Reputation: 7273
I have a file of size 10 GB. This file mostly contains URLs. I am trying to get the HTTP status code of each URL and store them into another File with .CSV
extension.
I have searched for a code and found a solution to access the status code of a URL using Python:
import requests
request = requests.get('http://www.example.com')
print(request.status_code)
But it takes on one URL. I have a file of a larger size. I do not know how I can input URLs from a file to this command. Even how to store the output in .CSV
format
Even it is not faster. I am looking for a faster solution that will give me faster result for 10 GB file.
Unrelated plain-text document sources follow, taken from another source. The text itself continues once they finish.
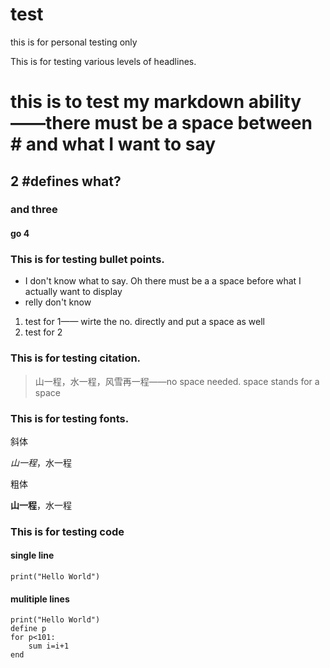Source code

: # test
this is for personal testing only

This is for testing various levels of headlines.
# this is to test my markdown ability——there must be a space between # and what I want to say
## 2 #defines what?
### and three
#### go 4


### This is for testing bullet points.

- I don't know what to say. Oh there must be a a space before what I actually want to display
- relly don't know

1. test for 1—— wirte the no. directly and put a space as well  
2. test for 2


### This is for testing citation.
>山一程，水一程，风雪再一程——no space needed. space stands for a space

### This is for testing fonts.

斜体

*山一程*，水一程

粗体

**山一程**，水一程

### This is for testing code

#### single line 
`print("Hello World") `

#### mulitiple lines
```
print("Hello World")
define p
for p<101:
    sum i=i+1
end 
```
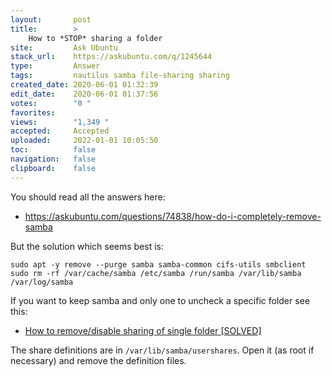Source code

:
 ```yaml
---
layout:       post
title:        >
    How to *STOP* sharing a folder
site:         Ask Ubuntu
stack_url:    https://askubuntu.com/q/1245644
type:         Answer
tags:         nautilus samba file-sharing sharing
created_date: 2020-06-01 01:32:39
edit_date:    2020-06-01 01:37:56
votes:        "0 "
favorites:    
views:        "1,349 "
accepted:     Accepted
uploaded:     2022-01-01 10:05:50
toc:          false
navigation:   false
clipboard:    false
---
```


You should read all the answers here:

- https://askubuntu.com/questions/74838/how-do-i-completely-remove-samba

But the solution which seems best is:
``` 
sudo apt -y remove --purge samba samba-common cifs-utils smbclient
sudo rm -rf /var/cache/samba /etc/samba /run/samba /var/lib/samba /var/log/samba
```

If you want to keep samba and only one to uncheck a specific folder see this:

- [How to remove/disable sharing of single folder [SOLVED]](https://forums.linuxmint.com/viewtopic.php?t=184402)

The share definitions are in `/var/lib/samba/usershares`. Open it (as root if necessary) and remove the definition files.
I tried the Ubuntu command also:
xargs -n1 -P 10 curl -o /dev/null --silent --head --write-out '%{url_effective},%{http_code}\n' < Input_File.txt > output.CSV
But it is also not multi threaded. It is taking single line at a time and then storing to CSV
.
So, my question is how I can make this work faster for a file size of 10 GB. If there is any solution for this in any programming language, I will be happy to implement.
Here is the sample file of URL - a small chunk from my 10 GB file:
https://drive.google.com/file/d/0BzQ6rtO2VN95c0YzclhySVZYNDQ/view?usp=sharing
I want to store the output in CSV as:
URL,Http Status code
For example:
http://google.com,200
http://example.com,503
Hope this help to understand my query.
Upvotes: 2
Views: 498